[Dataset excerpts]
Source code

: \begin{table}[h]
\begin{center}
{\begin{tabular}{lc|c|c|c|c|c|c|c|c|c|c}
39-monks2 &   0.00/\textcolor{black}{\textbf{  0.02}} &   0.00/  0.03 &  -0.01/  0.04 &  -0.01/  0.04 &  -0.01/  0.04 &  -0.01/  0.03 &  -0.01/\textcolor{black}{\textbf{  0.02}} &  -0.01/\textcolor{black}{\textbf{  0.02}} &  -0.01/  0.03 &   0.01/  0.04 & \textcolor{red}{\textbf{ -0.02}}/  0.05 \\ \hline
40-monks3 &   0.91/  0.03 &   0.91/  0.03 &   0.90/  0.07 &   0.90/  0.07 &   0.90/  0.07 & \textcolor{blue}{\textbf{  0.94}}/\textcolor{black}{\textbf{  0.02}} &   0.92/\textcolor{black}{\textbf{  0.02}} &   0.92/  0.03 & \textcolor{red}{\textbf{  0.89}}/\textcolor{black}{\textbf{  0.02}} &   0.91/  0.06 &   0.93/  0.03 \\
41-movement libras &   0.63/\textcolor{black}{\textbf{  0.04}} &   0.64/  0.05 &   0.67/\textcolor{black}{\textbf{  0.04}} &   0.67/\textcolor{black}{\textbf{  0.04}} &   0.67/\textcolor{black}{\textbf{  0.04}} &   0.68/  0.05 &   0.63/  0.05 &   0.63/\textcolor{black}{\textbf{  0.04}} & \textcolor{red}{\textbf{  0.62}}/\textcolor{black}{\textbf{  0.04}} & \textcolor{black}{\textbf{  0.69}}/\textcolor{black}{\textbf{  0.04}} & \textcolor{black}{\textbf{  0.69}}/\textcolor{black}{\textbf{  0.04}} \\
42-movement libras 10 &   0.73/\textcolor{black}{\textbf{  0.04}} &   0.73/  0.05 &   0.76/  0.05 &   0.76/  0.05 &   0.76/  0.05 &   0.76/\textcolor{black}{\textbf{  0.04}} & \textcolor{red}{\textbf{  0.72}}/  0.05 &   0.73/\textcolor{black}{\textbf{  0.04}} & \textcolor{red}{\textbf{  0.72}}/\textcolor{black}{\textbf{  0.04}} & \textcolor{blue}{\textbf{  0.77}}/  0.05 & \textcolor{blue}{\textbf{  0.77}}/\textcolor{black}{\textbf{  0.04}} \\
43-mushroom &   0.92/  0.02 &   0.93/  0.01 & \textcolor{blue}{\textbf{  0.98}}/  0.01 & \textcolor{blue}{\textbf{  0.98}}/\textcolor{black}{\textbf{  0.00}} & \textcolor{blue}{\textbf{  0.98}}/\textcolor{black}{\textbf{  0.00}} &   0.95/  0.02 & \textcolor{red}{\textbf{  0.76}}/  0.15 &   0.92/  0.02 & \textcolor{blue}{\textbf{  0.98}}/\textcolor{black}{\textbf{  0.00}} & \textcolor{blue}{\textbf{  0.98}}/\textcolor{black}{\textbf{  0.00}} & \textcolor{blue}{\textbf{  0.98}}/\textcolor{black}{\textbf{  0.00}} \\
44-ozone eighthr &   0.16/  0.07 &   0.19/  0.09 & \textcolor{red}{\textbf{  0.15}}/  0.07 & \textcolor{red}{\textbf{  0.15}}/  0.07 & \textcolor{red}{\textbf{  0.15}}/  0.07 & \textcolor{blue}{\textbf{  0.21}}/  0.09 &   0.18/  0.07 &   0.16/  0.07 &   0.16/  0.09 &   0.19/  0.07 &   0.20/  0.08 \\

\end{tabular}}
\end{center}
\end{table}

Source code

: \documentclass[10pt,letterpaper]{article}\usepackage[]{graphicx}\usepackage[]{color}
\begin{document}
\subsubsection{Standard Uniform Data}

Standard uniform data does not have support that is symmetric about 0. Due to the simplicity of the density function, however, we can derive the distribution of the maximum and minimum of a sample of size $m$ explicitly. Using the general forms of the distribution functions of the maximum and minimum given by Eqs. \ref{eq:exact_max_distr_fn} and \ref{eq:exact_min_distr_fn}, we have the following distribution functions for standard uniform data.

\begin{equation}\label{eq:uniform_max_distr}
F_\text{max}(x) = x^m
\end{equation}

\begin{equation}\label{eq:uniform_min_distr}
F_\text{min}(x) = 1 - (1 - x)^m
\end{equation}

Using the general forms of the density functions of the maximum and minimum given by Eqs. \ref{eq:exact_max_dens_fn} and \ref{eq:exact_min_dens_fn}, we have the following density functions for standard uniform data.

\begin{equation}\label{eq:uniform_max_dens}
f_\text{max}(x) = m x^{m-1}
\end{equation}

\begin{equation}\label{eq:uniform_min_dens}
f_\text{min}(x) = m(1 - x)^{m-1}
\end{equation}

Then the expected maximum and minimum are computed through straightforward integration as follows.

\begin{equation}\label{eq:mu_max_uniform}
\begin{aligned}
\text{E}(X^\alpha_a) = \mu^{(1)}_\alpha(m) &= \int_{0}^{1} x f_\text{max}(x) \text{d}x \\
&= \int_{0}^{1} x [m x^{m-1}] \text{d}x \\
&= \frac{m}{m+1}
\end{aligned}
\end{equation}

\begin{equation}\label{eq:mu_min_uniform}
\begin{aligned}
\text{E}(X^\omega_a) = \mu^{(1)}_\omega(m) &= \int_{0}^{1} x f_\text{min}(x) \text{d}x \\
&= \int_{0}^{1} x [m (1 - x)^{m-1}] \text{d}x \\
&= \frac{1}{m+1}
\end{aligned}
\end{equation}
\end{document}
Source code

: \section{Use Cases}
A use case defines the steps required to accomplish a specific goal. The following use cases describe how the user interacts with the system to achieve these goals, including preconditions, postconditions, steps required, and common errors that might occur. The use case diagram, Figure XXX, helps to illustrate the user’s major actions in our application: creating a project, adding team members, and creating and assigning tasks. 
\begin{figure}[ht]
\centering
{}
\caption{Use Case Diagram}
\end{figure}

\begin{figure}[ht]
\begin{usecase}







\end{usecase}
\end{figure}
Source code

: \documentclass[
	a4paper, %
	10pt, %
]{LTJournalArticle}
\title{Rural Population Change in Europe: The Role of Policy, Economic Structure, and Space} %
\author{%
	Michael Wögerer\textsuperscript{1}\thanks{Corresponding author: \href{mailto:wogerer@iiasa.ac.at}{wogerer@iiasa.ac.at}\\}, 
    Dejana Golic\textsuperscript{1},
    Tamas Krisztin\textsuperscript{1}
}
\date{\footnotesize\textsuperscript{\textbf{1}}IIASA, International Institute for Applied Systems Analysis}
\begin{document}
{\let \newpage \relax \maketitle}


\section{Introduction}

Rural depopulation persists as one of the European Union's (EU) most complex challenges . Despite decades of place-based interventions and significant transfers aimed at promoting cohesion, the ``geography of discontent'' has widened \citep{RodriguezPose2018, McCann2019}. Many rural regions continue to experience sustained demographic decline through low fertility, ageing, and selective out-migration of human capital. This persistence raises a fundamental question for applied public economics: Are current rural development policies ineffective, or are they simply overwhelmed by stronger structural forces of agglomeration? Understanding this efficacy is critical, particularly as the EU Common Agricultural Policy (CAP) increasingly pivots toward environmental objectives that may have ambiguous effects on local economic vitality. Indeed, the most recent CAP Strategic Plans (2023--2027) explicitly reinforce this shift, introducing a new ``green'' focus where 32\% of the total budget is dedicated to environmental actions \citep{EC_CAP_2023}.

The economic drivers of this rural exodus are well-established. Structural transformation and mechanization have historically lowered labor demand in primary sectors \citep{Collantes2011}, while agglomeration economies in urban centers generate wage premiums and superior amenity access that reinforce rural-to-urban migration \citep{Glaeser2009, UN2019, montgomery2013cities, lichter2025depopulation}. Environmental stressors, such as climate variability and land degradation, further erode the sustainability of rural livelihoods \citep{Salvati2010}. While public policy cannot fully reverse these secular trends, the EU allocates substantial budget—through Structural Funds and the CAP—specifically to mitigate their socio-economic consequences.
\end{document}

• [GOAL OF THE EXERCISE]:
From the lines above, copy those that contain the word "movement".

• [REPLY]:
41-movement libras &   0.63/\textcolor{black}{\textbf{  0.04}} &   0.64/  0.05 &   0.67/\textcolor{black}{\textbf{  0.04}} &   0.67/\textcolor{black}{\textbf{  0.04}} &   0.67/\textcolor{black}{\textbf{  0.04}} &   0.68/  0.05 &   0.63/  0.05 &   0.63/\textcolor{black}{\textbf{  0.04}} & \textcolor{red}{\textbf{  0.62}}/\textcolor{black}{\textbf{  0.04}} & \textcolor{black}{\textbf{  0.69}}/\textcolor{black}{\textbf{  0.04}} & \textcolor{black}{\textbf{  0.69}}/\textcolor{black}{\textbf{  0.04}} \\
42-movement libras 10 &   0.73/\textcolor{black}{\textbf{  0.04}} &   0.73/  0.05 &   0.76/  0.05 &   0.76/  0.05 &   0.76/  0.05 &   0.76/\textcolor{black}{\textbf{  0.04}} & \textcolor{red}{\textbf{  0.72}}/  0.05 &   0.73/\textcolor{black}{\textbf{  0.04}} & \textcolor{red}{\textbf{  0.72}}/\textcolor{black}{\textbf{  0.04}} & \textcolor{blue}{\textbf{  0.77}}/  0.05 & \textcolor{blue}{\textbf{  0.77}}/\textcolor{black}{\textbf{  0.04}} \\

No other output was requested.